All lines from the one containing "visualisation for me);" through the end of the data below must be reproduced exactly, and no others.

Pictures paired with source code
=====

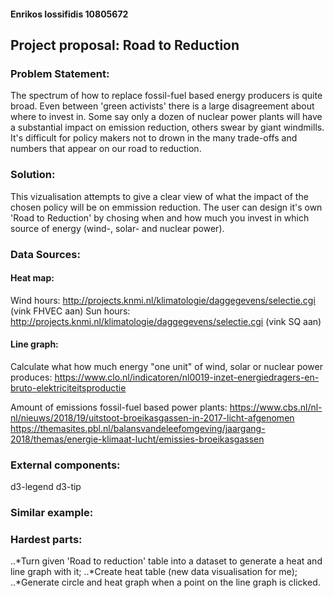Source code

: #### Enrikos Iossifidis 10805672

## Project proposal: Road to Reduction 

### Problem Statement:

The spectrum of how to replace fossil-fuel based energy producers is quite broad. Even between 'green activists' there is a large disagreement about where to invest in. Some say only a dozen of nuclear power plants will have a substantial impact on emission reduction, others swear by giant windmills. It's difficult for policy makers not to drown in the many trade-offs and numbers that appear on our road to reduction.

### Solution:

This vizualisation attempts to give a clear view of what the impact of the chosen policy will be on emmission reduction. The user can design it's own 'Road to Reduction' by chosing when and how much you invest in which source of energy (wind-, solar- and nuclear power). 

### Data Sources:

#### Heat map:
Wind hours: http://projects.knmi.nl/klimatologie/daggegevens/selectie.cgi (vink FHVEC aan)
Sun hours: http://projects.knmi.nl/klimatologie/daggegevens/selectie.cgi (vink SQ aan)

#### Line graph:
Calculate what how much energy "one unit" of wind, solar or nuclear power produces:
https://www.clo.nl/indicatoren/nl0019-inzet-energiedragers-en-bruto-elektriciteitsproductie

Amount of emissions fossil-fuel based power plants:
https://www.cbs.nl/nl-nl/nieuws/2018/19/uitstoot-broeikasgassen-in-2017-licht-afgenomen
https://themasites.pbl.nl/balansvandeleefomgeving/jaargang-2018/themas/energie-klimaat-lucht/emissies-broeikasgassen

### External components:
d3-legend
d3-tip

### Similar example: 

### Hardest parts:

..*Turn given 'Road to reduction' table into a dataset to generate a heat and line graph with it;
..*Create heat table (new data visualisation for me);
..*Generate circle and heat graph when a point on the line graph is clicked.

=====

Task response >>
..*Create heat table (new data visualisation for me);
..*Generate circle and heat graph when a point on the line graph is clicked.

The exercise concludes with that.